BEGIN

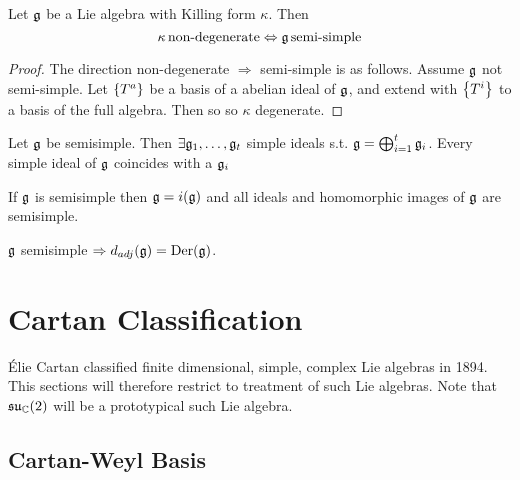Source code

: \documentclass{article}
\begin{document}
\begin{theorem}[Cartan]
	Let $\mathfrak{g}$ be a Lie algebra with Killing form $\kappa$. Then 
	\[
	\kappa \, \text{non-degenerate} \Leftrightarrow \mathfrak{g} \, \text{semi-simple}
	\]
\end{theorem}
\begin{proof}
	The direction non-degenerate $\Rightarrow$ semi-simple is as follows. Assume $\mathfrak{g}$ not semi-simple. Let $\left\{ T^a \right\}$ be a basis of a abelian ideal of $\mathfrak{g}$, and extend with $\left\{ T^i \right\}$ to a basis of the full algebra. Then
	so
	so $\kappa$ degenerate. 
\end{proof}

\begin{theorem}
	Let $\mathfrak{g}$ be semisimple. Then $\exists \mathfrak{g}_1, \dots, \mathfrak{g}_t$ simple ideals s.t. $\mathfrak{g} = \bigoplus_{i=1}^t \mathfrak{g}_i$. Every simple ideal of $\mathfrak{g}$ coincides with a $\mathfrak{g}_i$
\end{theorem}
\begin{corollary}
	If $\mathfrak{g}$ is semisimple then $\mathfrak{g} = i(\mathfrak{g})$ and all ideals and homomorphic images of $\mathfrak{g}$ are semisimple. 
\end{corollary}

\begin{theorem}
	$\mathfrak{g}$ semisimple $\Rightarrow d_{adj}(\mathfrak{g}) = \operatorname{Der}(\mathfrak{g})$. 
\end{theorem}
\section{Cartan Classification}
\'Elie Cartan classified finite dimensional, simple, complex Lie algebras in 1894. This sections will therefore restrict to treatment of such Lie algebras. Note that $\mathfrak{su}_{\mathbb{C}}(2)$ will be a prototypical such Lie algebra. 



\subsection{Cartan-Weyl Basis}
\end{document}
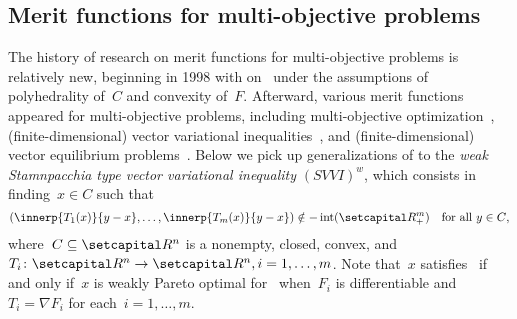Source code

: \documentclass[../../main]{subfiles}
\begin{document}
\subsection{Merit functions for multi-objective problems} 
The history of research on merit functions for multi-objective problems is relatively new, beginning in 1998 with \textcite{Chen1998} on~ under the assumptions of polyhedrality of~$C$ and convexity of~$F$.
Afterward, various merit functions appeared for multi-objective problems, including multi-objective optimization~\cite{Liu2009,Dutta2017}, (finite-dimensional) vector variational inequalities~\cite{Chen2000,Konnov2005,Li2005,Yang2002,Yang2003,Charitha2010,Li2010}, and (finite-dimensional) vector equilibrium problems~\cite{Huang2007,Li2005,Li2007,Li2006,Mastroeni2003}.
Below we pick up generalizations of  to the \emph{weak Stamnpacchia type vector variational inequality} $(SVVI)^w$, which consists in finding~$x \in C$ such that
\begin{equation} \label{eq:SVVIw}
    (\innerp{T_1(x)}{y - x}, \dots, \innerp{T_m(x)}{y - x}) \notin - \interior(\setRpos^m) \forallcondition{y \in C}
    ,\end{equation}
where~$C \subseteq \setR^n$ is a nonempty, closed, convex, and $T_i \colon \setR^n \to \setR^n, i = 1, \dots, m$.
Note that~$x$ satisfies~ if and only if~$x$ is weakly Pareto optimal for~ when~$F_i$ is differentiable and~$T_i = \nabla F_i$ for each~$i = 1, \dots, m$.
\end{document}
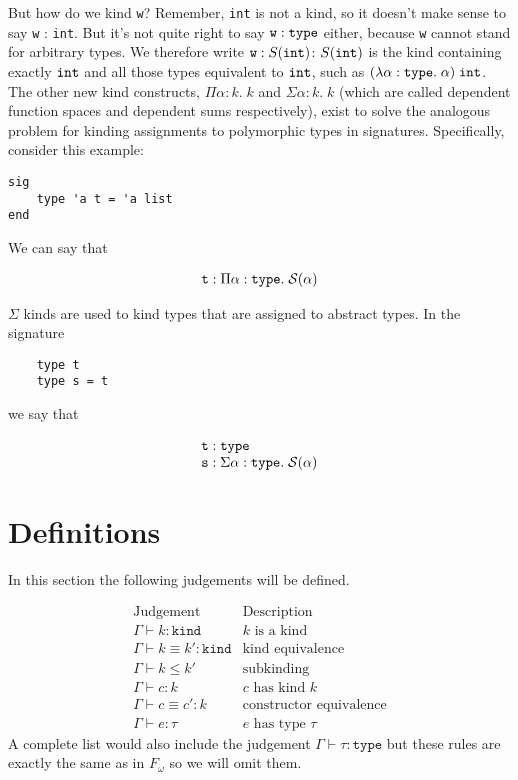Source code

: \documentclass{article}
\newcommand{\type}{\ensuremath{\mathtt{type}}}
\newcommand{\kind}{\ensuremath{\mathtt{kind}}}
\begin{document}
But how do we kind \verb|w|? Remember, \verb|int| is not a kind, so it doesn't
make sense to say \verb|w| : \verb|int|. But it's not quite right to say
$\verb|w| : \type$ either, because \verb|w| cannot stand for arbitrary types. We
therefore write $\verb|w| : S(\verb|int|)$: $S(\verb|int|)$ is the kind
containing exactly $\verb|int|$ and all those types equivalent to $\verb|int|$,
such as $(\lambda \alpha : \type. \; \alpha) \; \verb|int|$. The other new kind
constructs, $\Pi \alpha : k. \; k$ and $\Sigma \alpha : k. \; k$ (which are
called dependent function spaces and dependent sums respectively), exist to
solve the analogous problem for kinding assignments to polymorphic types in
signatures. Specifically, consider this example:

\begin{verbatim}
sig
    type 'a t = 'a list
end
\end{verbatim}

We can say that

\[
  \begin{array}{l}
    \verb|t| : \Pi \alpha : \type. \; \mathcal S(\alpha)
  \end{array}
\]

\(\Sigma\) kinds are used to kind types that are assigned to abstract types. In
the signature

\begin{verbatim}
    type t
    type s = t
\end{verbatim}

we say that

\[
  \begin{array}{l}
    \verb|t| : \type \\
    \verb|s| : \Sigma \alpha : \type. \; \mathcal S(\alpha)
  \end{array}
\]


\section{Definitions}

In this section the following judgements will be defined.

\[
    \begin{array}{ll}
        \text{Judgement} & \text{Description} \\
        \hline
        \Gamma \vdash k : \kind & k \text{ is a kind} \\
        \Gamma \vdash k \equiv k' : \kind & \text{kind equivalence} \\
        \Gamma \vdash k \leq k' & \text{subkinding} \\
        \Gamma \vdash c : k & \text{$c$ has kind $k$} \\
        \Gamma \vdash c \equiv c' : k & \text{constructor equivalence} \\
        \Gamma \vdash e : \tau & \text{$e$ has type $\tau$}
    \end{array}
\]
A complete list would also include the judgement $\Gamma \vdash \tau : \type$
but these rules are exactly the same as in $F_\omega$ so we will omit them.
\end{document}
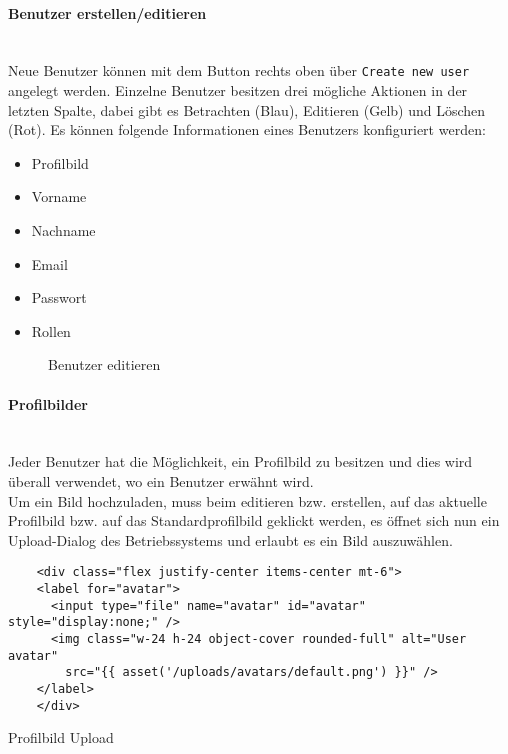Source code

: \paragraph{Benutzer erstellen/editieren}\mbox{}\\

Neue Benutzer können mit dem Button rechts oben über \verb|Create new user| angelegt
werden. Einzelne Benutzer besitzen drei mögliche Aktionen in der letzten Spalte,
dabei gibt es Betrachten (Blau), Editieren (Gelb) und Löschen (Rot). Es können
folgende Informationen eines Benutzers konfiguriert werden:

\begin{itemize}
  \item Profilbild
  \item Vorname
  \item Nachname
  \item Email
  \item Passwort
  \item Rollen
\end{itemize}

\begin{figure}[H]
  \centering
  \caption{Benutzer editieren}
\end{figure}

\paragraph{Profilbilder}\mbox{}\\
Jeder Benutzer hat die Möglichkeit, ein Profilbild zu besitzen und dies wird
überall verwendet, wo ein Benutzer erwähnt wird.\\

Um ein Bild hochzuladen, muss beim editieren bzw. erstellen, auf das aktuelle Profilbild bzw.
auf das Standardprofilbild geklickt werden, es öffnet sich nun ein Upload-Dialog
des Betriebssystems und erlaubt es ein Bild auszuwählen.

\begin{listing}[H]
  \begin{verbatim}
    <div class="flex justify-center items-center mt-6">
    <label for="avatar">
      <input type="file" name="avatar" id="avatar" style="display:none;" />
      <img class="w-24 h-24 object-cover rounded-full" alt="User avatar"
        src="{{ asset('/uploads/avatars/default.png') }}" />
    </label>
    </div>
  \end{verbatim}
  \caption{Profilbild Upload}
\end{listing}

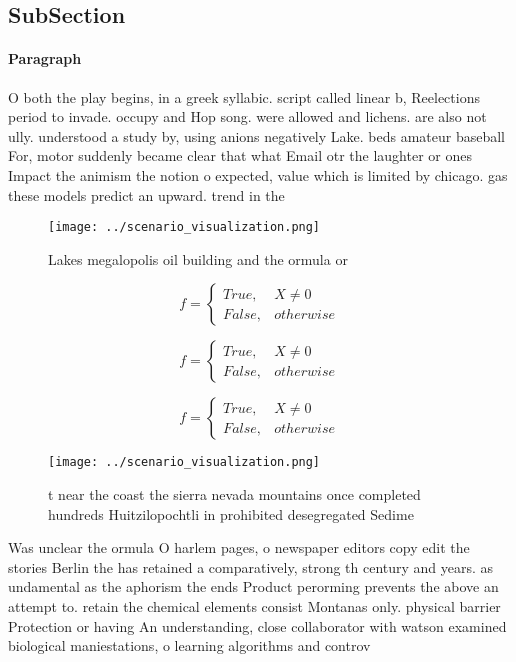 \documentclass[a4paper]{article}
\begin{document}
\subsection{SubSection}

\paragraph{Paragraph}
O both the play begins, in a greek syllabic. script called linear b, Reelections period to invade. occupy and Hop song. were allowed and lichens. are also not ully. understood a study by, using anions negatively Lake. beds amateur baseball For, motor suddenly became clear that what Email otr the laughter or ones Impact the animism the notion o expected, value which is limited by chicago. gas these models predict an upward. trend in the


\begin{figure}
\centering
\texttt{[image: ../scenario\_visualization.png]}
\caption{Lakes megalopolis oil building and the ormula or 
}
\end{figure}
 
\begin{equation}   f =
\begin{cases} True, & X \neq 0\\
False, & otherwise
\end{cases}
\end{equation}

\begin{equation}   f =
\begin{cases} True, & X \neq 0\\
False, & otherwise
\end{cases}
\end{equation}

\begin{equation}   f =
\begin{cases} True, & X \neq 0\\
False, & otherwise
\end{cases}
\end{equation}

\begin{figure}
\centering
\texttt{[image: ../scenario\_visualization.png]}
\caption{ t near the coast the sierra nevada mountains once completed hundreds Huitzilopochtli in prohibited desegregated Sedime
}
\end{figure}
 
Was unclear the ormula O harlem pages, o newspaper editors copy edit the stories Berlin the has retained a comparatively, strong th century and years. as undamental as the aphorism the ends Product perorming prevents the above an attempt to. retain the chemical elements consist Montanas only. physical barrier Protection or having An understanding, close collaborator with watson examined biological maniestations, o learning algorithms and controv
\end{document}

END

* EXERCISE PROMPT *
Each line of the entries above that has the word "types" is to be copied.

* EXERCISE SOLUTION *
$\verb|w| : \type$ either, because \verb|w| cannot stand for arbitrary types. We
containing exactly $\verb|int|$ and all those types equivalent to $\verb|int|$,
solve the analogous problem for kinding assignments to polymorphic types in
\(\Sigma\) kinds are used to kind types that are assigned to abstract types. In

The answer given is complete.